7.6 Gene x Environment Interactions
The impact of many traditional epidemiologic risk factors on disease may be modified by an individual’s genetic background (the reciprocal is therefore also true, that the impact of the genetic background may be modified by lifestyle, diet, or environmental exposures). This type of effect modification is referred to as “gene x environment interaction.” A classic example is Phenylketonuria (PKU) and phenylalanine—individuals with this rare inherited disease caused by a variant in the PAH gene cannot metabolize phenylalanine, which accumulates and leads to mental retardation. However, these downstream phenotypic effects can be avoided by adopting a phenylalanine-free diet high in fruits and vegetables and low-protein breads and pastas [19]. PKU is actually quite common, affecting 1 in 15,000 infants in the United States, but due to widespread screening programs and awareness most grow up unaffected [20].

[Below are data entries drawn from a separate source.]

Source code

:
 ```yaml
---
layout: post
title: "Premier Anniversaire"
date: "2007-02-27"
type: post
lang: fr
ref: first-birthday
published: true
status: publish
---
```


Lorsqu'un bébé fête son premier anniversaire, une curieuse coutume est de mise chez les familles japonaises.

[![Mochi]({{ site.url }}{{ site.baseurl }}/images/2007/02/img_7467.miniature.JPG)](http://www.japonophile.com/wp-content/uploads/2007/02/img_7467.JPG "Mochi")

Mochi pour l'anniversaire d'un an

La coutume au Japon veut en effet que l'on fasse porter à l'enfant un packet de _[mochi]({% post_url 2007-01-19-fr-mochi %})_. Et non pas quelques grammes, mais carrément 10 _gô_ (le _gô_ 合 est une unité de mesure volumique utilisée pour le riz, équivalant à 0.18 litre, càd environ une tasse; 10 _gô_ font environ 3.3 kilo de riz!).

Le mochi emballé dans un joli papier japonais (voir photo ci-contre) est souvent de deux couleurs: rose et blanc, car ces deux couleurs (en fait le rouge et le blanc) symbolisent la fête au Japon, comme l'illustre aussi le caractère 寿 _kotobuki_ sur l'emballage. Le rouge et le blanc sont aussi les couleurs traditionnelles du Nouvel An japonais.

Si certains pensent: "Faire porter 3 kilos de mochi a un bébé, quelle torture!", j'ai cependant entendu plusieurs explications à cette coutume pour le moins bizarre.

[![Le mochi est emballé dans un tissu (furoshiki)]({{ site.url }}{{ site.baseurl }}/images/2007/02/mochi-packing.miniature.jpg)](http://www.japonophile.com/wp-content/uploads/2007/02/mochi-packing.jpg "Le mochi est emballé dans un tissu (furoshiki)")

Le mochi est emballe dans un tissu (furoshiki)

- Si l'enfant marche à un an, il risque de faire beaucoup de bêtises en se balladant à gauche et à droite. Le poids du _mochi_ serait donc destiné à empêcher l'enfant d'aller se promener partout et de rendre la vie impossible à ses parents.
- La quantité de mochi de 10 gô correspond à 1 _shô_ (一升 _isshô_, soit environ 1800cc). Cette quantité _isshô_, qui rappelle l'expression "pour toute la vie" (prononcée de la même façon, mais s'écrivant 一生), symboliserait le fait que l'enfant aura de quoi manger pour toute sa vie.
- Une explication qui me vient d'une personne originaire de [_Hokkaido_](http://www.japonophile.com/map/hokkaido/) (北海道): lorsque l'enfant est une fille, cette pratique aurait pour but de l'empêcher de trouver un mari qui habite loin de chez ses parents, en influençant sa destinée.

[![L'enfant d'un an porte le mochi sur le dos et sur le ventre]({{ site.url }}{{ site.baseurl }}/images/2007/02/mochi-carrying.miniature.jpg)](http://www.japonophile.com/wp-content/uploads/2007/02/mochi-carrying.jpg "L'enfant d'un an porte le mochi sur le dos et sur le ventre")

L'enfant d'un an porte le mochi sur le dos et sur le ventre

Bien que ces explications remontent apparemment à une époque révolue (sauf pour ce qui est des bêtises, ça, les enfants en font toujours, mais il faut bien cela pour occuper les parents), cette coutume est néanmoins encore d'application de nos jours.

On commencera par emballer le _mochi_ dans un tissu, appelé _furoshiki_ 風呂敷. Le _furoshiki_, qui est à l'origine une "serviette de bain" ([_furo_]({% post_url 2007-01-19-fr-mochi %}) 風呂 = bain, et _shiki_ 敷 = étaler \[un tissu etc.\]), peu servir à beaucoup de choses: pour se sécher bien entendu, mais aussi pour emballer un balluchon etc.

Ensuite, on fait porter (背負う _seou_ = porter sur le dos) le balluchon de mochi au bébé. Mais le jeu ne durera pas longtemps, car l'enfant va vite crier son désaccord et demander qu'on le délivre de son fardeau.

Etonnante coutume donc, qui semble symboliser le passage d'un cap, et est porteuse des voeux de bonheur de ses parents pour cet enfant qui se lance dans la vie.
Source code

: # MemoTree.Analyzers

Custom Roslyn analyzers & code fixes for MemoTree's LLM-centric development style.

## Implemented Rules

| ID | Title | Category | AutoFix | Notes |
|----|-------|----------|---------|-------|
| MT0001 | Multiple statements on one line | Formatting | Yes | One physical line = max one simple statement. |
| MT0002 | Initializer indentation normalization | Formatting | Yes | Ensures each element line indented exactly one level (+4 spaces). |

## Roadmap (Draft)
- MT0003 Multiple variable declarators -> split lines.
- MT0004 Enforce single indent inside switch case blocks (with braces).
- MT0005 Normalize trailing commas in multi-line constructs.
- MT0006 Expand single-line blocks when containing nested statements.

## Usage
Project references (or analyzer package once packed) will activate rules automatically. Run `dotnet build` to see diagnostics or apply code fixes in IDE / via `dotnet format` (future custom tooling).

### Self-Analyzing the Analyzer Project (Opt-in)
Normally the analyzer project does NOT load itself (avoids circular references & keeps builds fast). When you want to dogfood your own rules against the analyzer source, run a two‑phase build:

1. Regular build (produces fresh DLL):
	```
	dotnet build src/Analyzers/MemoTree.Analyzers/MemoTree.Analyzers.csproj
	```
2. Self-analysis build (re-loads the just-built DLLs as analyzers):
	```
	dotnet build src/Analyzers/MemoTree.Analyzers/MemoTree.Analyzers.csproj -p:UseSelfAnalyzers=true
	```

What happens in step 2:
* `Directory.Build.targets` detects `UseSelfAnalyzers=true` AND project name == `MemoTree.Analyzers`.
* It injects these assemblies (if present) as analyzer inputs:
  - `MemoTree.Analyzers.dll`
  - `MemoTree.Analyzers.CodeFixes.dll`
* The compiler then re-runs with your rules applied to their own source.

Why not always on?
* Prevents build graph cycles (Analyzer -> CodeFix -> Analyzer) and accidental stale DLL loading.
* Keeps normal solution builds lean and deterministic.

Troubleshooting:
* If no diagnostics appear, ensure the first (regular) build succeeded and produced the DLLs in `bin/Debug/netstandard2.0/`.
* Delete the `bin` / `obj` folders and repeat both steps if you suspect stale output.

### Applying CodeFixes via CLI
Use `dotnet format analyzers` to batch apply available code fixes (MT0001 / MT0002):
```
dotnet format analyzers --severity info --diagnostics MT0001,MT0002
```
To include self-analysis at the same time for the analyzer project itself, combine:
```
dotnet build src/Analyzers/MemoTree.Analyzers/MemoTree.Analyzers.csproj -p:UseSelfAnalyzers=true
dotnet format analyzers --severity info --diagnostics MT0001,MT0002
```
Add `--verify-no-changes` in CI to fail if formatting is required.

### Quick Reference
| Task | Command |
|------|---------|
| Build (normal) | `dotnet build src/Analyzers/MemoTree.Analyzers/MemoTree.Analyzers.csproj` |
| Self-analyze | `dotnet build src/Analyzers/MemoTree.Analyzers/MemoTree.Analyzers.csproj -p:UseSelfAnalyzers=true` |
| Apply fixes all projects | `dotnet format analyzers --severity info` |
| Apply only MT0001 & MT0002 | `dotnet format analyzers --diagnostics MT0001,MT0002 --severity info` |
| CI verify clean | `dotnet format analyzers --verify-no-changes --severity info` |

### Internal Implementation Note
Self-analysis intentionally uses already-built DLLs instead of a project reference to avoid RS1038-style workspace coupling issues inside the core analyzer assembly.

Gene x environment interactions are appealing in the field of cancer prevention, as an individual’s genetic background cannot be altered, but one’s lifestyle can. It has been thought that individuals at greater risk due to their genetics may be more likely to change their behavior, though this has not always transpired in practice. Results from a recent randomized controlled trial of 783 patients at average risk of colorectal cancer within four medical school affiliated primary care practices found that individuals who were informed they were at an increased risk for colorectal cancer based on gene environmental risk assessment (GERA) were no more likely to be screened than individuals who received usual care [21]. Gene x environment studies are often performed using candidate genes/variants and environmental factors thought to be involved independently with the disease process. These types of studies often have limited power, especially when carried out at the genome-wide level, and are subject to all the usual biases present in epidemiologic studies (see references for methodology) [22, 23].
Epistasis is when the effect of one gene (or variant) is modified by another gene (or variant), leading to a nonadditive effect. However, testing all pairwise sets of genetic variants in a GWAS leads to so many tests that power is always a limitation, so few examples of epistasis exist in the literature.
7.7 GWAS Follow-Up and Linking SNPs to Function
One of the original hopes for GWAS was that common variants identified for common diseases could be utilized for risk prediction. Now that dozens of variants have been identified for many cancers, research is beginning to demonstrate that this may be possible. For example, using 25 of the known prostate cancer risk SNPs, a genetic risk score was developed and applied to 40,414 individuals. The men in the top 1 % of the risk distribution were 4.2 times more likely to develop prostate cancer than men with the median risk [24]. This type of information may prove incredibly useful in the future to make decisions about who should receive cancer screening.